- Date: December 18, 1976
- Season: 1976
- Stadium: Tangerine Bowl
- Location: Orlando, Florida
- MVP: Terry Miller, Oklahoma State (offensive & overall) Phillip Dokes, Oklahoma State (defensive)
- Attendance: 37,812

= 1976 Tangerine Bowl =

American college football game

The 1976 Tangerine Bowl was held on December 18, 1976, featuring the BYU Cougars and Oklahoma State Cowboys at the Tangerine Bowl stadium in Orlando, Florida. BYU represented the Western Athletic Conference (WAC) in only their second bowl game as a program, and Oklahoma State represented the Big Eight Conference. The matchup pitted the two schools in the postseason for the second time in three years, following the 1974 Fiesta Bowl, a game in which the Cowboys defeated the Cougars by a score of 16–6. Oklahoma State's running back Terry Miller broke the Tangerine Bowl records for total net yards run and longest run from scrimmage as well as tying another with four touchdowns scored as OSU defeated BYU, 49–21.

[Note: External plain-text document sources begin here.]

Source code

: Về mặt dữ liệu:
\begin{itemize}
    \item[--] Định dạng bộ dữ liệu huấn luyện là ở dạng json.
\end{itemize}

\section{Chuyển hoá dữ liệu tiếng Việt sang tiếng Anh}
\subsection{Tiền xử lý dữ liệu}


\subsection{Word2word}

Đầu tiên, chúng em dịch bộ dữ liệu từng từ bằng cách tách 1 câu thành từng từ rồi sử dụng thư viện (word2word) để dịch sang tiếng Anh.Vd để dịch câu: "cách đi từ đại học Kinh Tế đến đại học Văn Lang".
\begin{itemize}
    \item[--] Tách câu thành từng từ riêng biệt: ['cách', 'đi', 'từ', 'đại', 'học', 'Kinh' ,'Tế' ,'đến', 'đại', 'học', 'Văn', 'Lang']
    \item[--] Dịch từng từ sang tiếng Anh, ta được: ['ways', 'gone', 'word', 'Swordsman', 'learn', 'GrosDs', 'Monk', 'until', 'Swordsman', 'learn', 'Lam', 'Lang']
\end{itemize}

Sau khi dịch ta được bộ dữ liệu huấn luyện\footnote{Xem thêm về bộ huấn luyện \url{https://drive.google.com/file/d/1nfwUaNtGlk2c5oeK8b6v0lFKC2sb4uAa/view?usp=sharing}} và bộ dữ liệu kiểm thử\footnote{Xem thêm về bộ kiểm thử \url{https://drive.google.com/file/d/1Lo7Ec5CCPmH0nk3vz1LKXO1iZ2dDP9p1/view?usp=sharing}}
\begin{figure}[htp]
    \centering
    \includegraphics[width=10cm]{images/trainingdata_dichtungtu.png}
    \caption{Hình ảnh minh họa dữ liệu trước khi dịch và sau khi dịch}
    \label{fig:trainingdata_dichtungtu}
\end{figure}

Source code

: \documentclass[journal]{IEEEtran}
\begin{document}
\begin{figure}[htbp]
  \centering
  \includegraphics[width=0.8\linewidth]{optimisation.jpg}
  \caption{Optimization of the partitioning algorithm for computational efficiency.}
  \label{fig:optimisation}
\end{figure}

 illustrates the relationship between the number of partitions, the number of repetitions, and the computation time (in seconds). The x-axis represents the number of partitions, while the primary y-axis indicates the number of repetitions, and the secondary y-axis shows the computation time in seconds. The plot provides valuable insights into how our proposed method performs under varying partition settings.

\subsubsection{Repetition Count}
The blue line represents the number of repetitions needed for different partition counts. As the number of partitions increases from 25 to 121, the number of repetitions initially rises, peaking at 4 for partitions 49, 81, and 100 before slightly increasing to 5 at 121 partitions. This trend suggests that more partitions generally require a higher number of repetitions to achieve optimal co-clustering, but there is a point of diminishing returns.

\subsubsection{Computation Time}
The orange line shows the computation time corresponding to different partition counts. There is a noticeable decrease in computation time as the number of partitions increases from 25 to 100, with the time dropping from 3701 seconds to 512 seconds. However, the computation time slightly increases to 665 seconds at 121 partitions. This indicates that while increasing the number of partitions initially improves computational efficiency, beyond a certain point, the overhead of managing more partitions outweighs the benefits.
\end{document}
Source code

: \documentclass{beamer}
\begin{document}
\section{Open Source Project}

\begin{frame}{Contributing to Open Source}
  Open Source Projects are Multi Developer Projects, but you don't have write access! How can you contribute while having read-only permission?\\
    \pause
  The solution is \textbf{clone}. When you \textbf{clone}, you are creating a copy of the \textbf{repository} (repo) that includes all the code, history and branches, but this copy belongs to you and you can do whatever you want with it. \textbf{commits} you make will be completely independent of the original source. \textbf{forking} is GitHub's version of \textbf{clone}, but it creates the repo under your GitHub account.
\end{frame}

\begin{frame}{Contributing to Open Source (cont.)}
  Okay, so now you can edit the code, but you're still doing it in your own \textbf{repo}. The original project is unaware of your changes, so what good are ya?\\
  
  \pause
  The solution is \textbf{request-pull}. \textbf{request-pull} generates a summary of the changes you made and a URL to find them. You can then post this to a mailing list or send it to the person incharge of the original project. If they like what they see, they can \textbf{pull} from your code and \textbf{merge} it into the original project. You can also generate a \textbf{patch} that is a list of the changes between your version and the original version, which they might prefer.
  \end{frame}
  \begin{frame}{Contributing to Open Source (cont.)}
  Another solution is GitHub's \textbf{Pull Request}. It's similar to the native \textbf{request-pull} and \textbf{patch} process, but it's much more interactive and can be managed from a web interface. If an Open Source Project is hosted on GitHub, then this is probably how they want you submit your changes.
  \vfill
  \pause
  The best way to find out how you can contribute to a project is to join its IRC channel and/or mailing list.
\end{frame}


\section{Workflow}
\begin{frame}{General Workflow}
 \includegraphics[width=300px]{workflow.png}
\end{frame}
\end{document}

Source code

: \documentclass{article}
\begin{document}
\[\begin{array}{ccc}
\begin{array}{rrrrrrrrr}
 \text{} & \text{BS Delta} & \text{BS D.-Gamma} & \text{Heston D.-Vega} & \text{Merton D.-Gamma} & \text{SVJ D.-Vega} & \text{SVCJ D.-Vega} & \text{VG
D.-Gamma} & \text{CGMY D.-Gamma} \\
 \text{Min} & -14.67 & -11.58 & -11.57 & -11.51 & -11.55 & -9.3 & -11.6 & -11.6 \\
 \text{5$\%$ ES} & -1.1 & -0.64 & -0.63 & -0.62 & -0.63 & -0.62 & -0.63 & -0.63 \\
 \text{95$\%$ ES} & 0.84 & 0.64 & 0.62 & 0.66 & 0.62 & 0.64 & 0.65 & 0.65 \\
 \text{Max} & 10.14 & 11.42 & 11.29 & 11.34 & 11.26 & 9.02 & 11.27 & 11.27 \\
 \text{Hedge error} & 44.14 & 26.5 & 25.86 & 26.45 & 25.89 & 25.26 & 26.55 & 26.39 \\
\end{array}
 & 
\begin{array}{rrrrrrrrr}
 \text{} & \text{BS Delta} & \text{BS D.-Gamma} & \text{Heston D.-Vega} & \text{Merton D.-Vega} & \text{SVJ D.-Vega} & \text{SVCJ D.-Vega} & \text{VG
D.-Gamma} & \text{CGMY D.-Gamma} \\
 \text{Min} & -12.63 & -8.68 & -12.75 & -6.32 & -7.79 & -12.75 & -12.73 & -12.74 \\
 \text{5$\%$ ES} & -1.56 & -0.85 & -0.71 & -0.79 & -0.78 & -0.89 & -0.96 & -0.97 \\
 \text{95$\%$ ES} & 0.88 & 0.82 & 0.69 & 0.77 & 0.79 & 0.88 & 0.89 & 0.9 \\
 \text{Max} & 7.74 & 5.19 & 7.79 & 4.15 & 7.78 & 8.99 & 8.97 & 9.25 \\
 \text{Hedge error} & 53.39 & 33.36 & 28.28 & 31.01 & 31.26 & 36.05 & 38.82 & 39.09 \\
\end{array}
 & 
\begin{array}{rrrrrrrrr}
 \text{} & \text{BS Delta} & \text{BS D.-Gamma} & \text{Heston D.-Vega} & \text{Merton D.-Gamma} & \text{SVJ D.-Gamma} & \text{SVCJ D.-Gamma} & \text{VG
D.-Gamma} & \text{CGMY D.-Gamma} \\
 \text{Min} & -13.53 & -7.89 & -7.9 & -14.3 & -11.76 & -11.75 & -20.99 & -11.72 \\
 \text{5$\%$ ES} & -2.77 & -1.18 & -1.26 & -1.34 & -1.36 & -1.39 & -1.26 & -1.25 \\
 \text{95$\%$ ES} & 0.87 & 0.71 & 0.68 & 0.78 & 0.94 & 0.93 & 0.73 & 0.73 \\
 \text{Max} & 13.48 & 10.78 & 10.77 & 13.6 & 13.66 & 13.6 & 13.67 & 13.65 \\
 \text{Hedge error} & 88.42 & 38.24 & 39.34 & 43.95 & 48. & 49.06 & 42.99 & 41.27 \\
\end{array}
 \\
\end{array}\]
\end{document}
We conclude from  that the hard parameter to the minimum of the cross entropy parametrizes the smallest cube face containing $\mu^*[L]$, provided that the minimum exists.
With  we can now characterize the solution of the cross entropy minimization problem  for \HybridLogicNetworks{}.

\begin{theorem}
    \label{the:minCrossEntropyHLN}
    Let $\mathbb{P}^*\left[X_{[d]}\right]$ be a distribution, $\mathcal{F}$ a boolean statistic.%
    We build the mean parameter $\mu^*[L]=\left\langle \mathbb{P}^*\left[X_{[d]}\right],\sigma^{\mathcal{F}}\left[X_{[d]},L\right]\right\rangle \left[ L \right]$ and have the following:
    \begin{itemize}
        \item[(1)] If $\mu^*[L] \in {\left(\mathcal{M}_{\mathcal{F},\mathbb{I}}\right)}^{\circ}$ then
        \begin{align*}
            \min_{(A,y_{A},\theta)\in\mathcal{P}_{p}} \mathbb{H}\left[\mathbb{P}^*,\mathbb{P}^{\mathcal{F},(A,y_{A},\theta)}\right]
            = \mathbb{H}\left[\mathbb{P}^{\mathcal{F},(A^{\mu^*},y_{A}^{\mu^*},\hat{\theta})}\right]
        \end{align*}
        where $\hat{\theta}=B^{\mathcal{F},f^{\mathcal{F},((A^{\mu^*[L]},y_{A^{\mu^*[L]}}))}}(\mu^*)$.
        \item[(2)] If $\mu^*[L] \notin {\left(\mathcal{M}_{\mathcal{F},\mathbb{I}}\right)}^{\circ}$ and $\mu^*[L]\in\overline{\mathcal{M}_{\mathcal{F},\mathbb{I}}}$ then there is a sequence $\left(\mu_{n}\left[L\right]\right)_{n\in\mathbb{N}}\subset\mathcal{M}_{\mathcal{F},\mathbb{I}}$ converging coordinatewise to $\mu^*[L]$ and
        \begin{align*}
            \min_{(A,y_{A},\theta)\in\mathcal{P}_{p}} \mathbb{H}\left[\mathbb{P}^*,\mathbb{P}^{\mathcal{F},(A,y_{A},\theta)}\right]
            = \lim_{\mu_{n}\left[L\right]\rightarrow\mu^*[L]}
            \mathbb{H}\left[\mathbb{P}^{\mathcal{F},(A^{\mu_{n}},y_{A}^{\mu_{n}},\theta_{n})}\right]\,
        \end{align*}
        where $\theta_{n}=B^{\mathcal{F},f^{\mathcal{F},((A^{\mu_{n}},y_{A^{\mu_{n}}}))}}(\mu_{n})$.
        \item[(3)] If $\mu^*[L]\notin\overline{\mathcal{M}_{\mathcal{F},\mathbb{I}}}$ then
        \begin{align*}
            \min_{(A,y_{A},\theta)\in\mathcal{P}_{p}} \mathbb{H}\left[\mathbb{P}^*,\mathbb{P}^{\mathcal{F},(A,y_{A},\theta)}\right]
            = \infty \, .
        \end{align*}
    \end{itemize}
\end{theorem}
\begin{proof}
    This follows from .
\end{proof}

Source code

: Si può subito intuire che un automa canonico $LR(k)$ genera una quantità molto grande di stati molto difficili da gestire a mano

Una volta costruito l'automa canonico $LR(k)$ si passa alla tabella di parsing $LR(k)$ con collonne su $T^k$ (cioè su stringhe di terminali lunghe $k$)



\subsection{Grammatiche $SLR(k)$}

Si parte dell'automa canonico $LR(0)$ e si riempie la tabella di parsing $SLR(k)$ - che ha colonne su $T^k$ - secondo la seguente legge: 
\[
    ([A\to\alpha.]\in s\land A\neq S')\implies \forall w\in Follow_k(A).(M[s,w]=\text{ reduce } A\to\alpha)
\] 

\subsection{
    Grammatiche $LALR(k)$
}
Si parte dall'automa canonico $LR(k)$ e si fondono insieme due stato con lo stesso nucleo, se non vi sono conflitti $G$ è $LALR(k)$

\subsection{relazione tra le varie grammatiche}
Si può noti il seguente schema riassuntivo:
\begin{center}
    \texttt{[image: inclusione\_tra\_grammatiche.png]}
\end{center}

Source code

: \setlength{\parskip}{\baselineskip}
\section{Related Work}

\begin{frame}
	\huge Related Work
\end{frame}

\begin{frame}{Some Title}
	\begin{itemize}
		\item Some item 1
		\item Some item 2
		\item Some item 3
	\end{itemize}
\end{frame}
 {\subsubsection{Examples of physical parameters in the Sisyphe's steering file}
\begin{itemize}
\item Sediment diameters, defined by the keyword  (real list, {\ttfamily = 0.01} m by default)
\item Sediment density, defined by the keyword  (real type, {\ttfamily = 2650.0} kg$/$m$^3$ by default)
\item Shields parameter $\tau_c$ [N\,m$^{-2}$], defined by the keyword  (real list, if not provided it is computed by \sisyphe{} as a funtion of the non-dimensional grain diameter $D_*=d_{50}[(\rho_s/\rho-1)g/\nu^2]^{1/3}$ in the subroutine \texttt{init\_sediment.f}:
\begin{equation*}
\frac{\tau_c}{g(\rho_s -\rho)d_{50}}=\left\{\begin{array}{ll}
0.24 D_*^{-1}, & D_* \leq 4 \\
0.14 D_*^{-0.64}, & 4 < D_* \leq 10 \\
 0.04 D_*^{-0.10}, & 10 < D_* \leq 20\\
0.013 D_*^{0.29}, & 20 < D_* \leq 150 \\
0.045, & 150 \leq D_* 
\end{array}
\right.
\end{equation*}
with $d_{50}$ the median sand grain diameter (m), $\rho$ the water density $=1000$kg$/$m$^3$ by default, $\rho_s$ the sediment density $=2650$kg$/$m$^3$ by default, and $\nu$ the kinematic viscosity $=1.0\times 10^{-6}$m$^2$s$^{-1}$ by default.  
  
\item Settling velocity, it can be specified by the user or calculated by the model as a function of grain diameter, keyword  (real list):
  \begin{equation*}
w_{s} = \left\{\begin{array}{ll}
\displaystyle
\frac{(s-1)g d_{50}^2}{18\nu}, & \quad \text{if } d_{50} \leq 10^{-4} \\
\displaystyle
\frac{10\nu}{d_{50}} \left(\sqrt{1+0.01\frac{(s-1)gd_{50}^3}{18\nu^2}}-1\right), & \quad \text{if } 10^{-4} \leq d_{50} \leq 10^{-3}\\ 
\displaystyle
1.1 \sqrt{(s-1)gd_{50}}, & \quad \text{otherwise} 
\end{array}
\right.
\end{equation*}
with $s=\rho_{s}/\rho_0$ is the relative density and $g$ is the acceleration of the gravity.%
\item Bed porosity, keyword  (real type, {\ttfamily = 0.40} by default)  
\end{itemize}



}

It was during this game, as well a regular season matchup between Florida and Miami three weeks earlier, that the new east upper deck at the stadium severely swayed whenever fans stood up and cheered. The poorly designed upper deck became a huge source of controversy, and was dismantled just over three years later.

==Background==
BYU was champion of the WAC for the third time in 11 years. The Cowboys went 3–1 against ranked opponents (beating #8 Kansas, #5 Oklahoma, and #14 Iowa State while losing to #9 Nebraska) while finishing in a three-way tie (the first and only time this occurred in conference history) in the Big Eight with Oklahoma and Colorado, with the former going to the Fiesta Bowl and the latter (who beat Oklahoma State) going to the Orange Bowl. The Cowboys were invited to the Tangerine Bowl, their second bowl appearance in three seasons. The two teams had met previously in the 1974 Fiesta Bowl.

==Game summary==
- Oklahoma State – Dawson 36 pass interception (Daigle kick)
- BYU – Christensen 1-yard run (Taylor kick)
- Oklahoma State – Weatherbie 2-yard run (Daigle kick)
- Oklahoma State – Miller 3-yard run (Daigle kick)
- BYU – Thompson 27-yard pass from Nielson (Taylor kick)
- Oklahoma State – Miller 78-yard run (Daigle kick)
- BYU – Lowry 102-yard kickoff return (Taylor kick)
- Oklahoma State – R. Turner 1-yard run (kick failed)
- Oklahoma State – Miller 6-yard run (Lisle pass from Weatherbie)
- Oklahoma State – Miller 1-yard run (Daigle kick)

Terry Miller rushed for 173 yards on 23 carries for the Cowboys, who scored 21 straight points in the third quarter to pull away from the Cougars.

==Aftermath==
The Cougars returned to this bowl nine years later, by which time the game's name had changed and it was the 1985 Florida Citrus Bowl, while the Cowboys have not returned to this bowl.